## [ACTIVITY]
Scan the data, and whenever a line contains "granted", copy it.

## [EXERCISE DATA]
--- --- ---

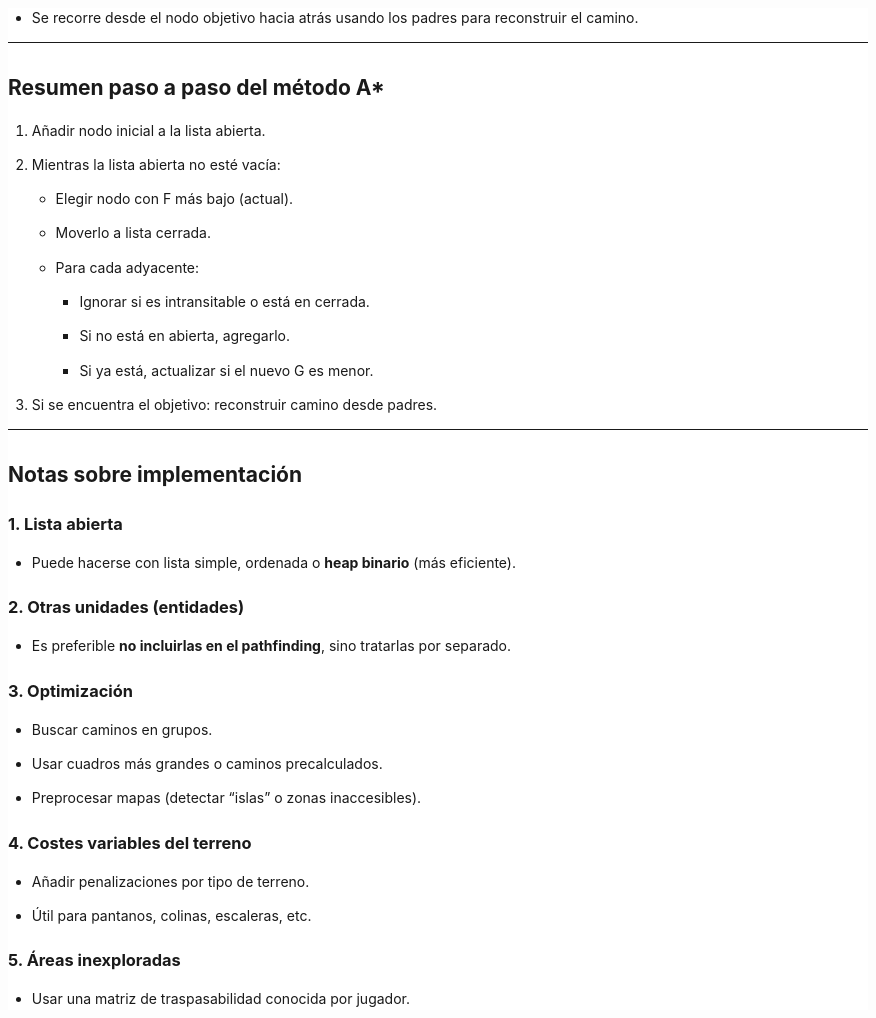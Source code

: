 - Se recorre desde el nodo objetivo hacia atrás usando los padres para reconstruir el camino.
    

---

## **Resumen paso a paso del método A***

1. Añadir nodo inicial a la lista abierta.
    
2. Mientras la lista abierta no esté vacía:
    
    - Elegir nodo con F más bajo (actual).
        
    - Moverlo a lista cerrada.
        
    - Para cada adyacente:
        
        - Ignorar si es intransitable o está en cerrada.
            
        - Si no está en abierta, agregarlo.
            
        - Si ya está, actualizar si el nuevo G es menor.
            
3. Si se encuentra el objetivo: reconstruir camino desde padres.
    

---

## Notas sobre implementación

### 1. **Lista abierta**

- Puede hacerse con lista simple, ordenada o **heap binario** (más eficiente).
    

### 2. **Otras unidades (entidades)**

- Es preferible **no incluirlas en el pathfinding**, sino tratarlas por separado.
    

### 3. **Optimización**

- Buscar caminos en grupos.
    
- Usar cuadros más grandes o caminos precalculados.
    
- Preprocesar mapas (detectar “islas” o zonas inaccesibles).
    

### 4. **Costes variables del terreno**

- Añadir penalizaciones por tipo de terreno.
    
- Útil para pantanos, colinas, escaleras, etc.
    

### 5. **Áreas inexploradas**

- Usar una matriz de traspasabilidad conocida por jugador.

--- --- ---

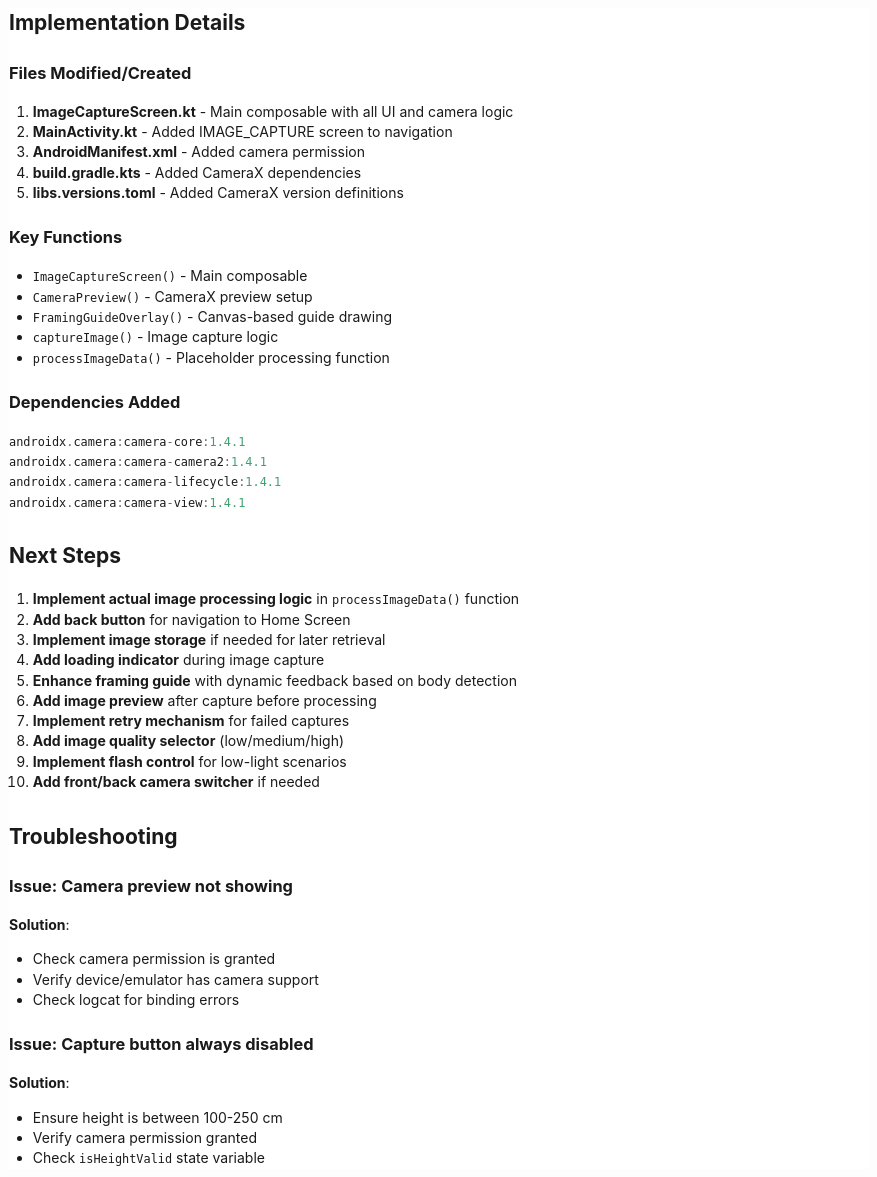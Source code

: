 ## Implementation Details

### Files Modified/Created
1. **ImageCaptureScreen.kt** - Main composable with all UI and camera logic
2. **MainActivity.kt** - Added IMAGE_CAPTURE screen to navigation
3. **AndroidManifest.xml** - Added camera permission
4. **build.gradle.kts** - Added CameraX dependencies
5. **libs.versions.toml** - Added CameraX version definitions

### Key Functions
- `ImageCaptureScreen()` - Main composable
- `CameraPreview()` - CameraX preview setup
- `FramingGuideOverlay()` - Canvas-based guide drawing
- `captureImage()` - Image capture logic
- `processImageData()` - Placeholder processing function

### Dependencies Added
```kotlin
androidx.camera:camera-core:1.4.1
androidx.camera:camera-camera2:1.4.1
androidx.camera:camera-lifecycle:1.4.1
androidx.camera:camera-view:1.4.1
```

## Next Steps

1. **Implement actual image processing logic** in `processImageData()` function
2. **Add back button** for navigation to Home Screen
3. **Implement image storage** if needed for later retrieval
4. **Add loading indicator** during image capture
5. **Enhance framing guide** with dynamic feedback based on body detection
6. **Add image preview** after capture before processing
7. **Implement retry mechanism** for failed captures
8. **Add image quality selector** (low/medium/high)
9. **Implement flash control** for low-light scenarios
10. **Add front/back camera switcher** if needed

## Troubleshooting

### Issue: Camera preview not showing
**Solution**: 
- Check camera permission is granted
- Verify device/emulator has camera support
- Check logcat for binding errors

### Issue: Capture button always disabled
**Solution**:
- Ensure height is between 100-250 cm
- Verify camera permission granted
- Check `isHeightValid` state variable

--- --- ---

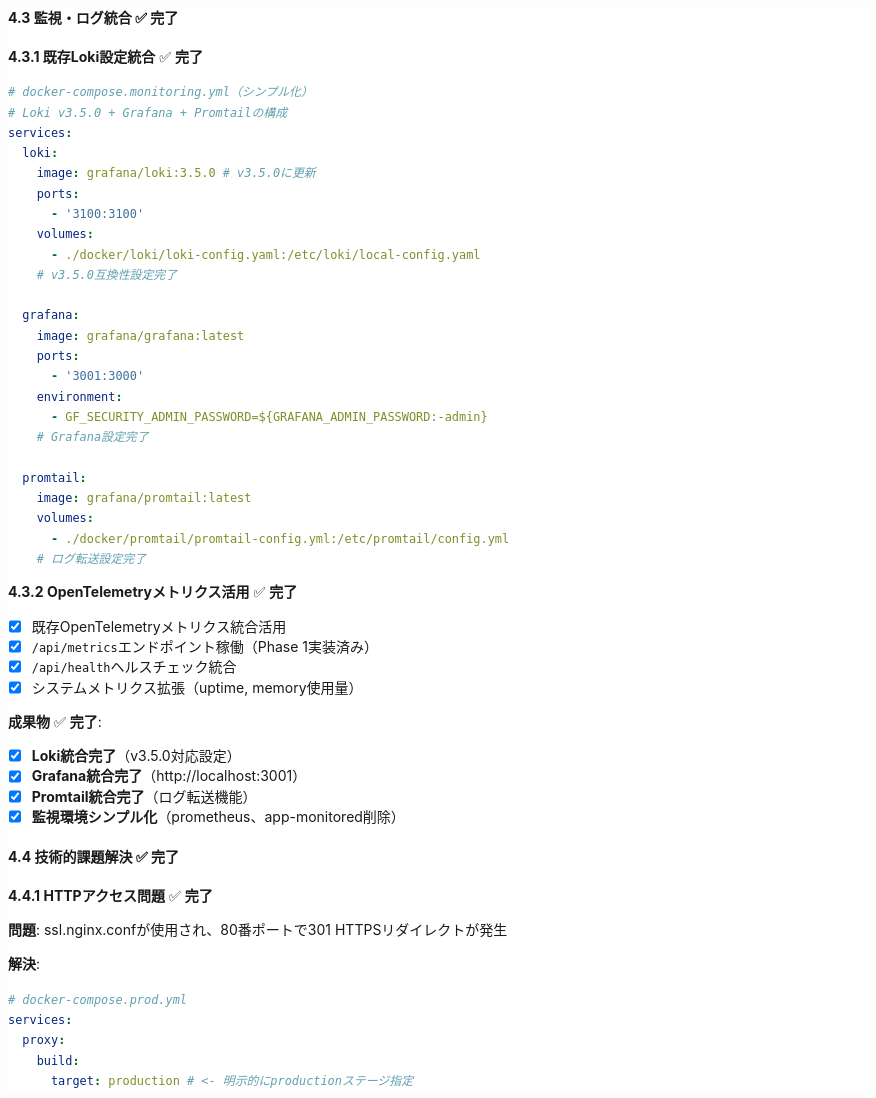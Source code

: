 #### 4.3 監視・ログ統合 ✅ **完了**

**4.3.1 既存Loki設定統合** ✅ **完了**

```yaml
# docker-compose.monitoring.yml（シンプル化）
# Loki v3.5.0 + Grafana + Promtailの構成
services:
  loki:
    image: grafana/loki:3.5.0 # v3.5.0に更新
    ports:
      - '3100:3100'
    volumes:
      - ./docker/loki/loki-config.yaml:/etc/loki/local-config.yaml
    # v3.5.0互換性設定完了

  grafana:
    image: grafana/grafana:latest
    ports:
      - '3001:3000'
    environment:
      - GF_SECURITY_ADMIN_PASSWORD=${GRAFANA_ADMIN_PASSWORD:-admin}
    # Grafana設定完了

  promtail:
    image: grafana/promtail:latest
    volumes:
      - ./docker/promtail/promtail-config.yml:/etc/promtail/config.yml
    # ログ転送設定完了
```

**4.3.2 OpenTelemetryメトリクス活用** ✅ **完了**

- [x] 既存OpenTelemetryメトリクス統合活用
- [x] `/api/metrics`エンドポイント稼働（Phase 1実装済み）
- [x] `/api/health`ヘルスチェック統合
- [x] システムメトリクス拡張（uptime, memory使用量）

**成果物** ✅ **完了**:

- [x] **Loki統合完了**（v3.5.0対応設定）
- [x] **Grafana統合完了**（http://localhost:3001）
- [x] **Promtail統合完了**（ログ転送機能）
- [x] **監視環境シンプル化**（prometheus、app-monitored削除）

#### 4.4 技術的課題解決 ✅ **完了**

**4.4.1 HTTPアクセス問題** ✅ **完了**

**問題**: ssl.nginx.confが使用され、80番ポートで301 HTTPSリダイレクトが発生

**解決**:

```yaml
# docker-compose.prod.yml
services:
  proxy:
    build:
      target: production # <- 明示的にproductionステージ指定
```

--- --- ---

## [THE COMPLETED TASK]
- Check camera permission is granted
- Verify camera permission granted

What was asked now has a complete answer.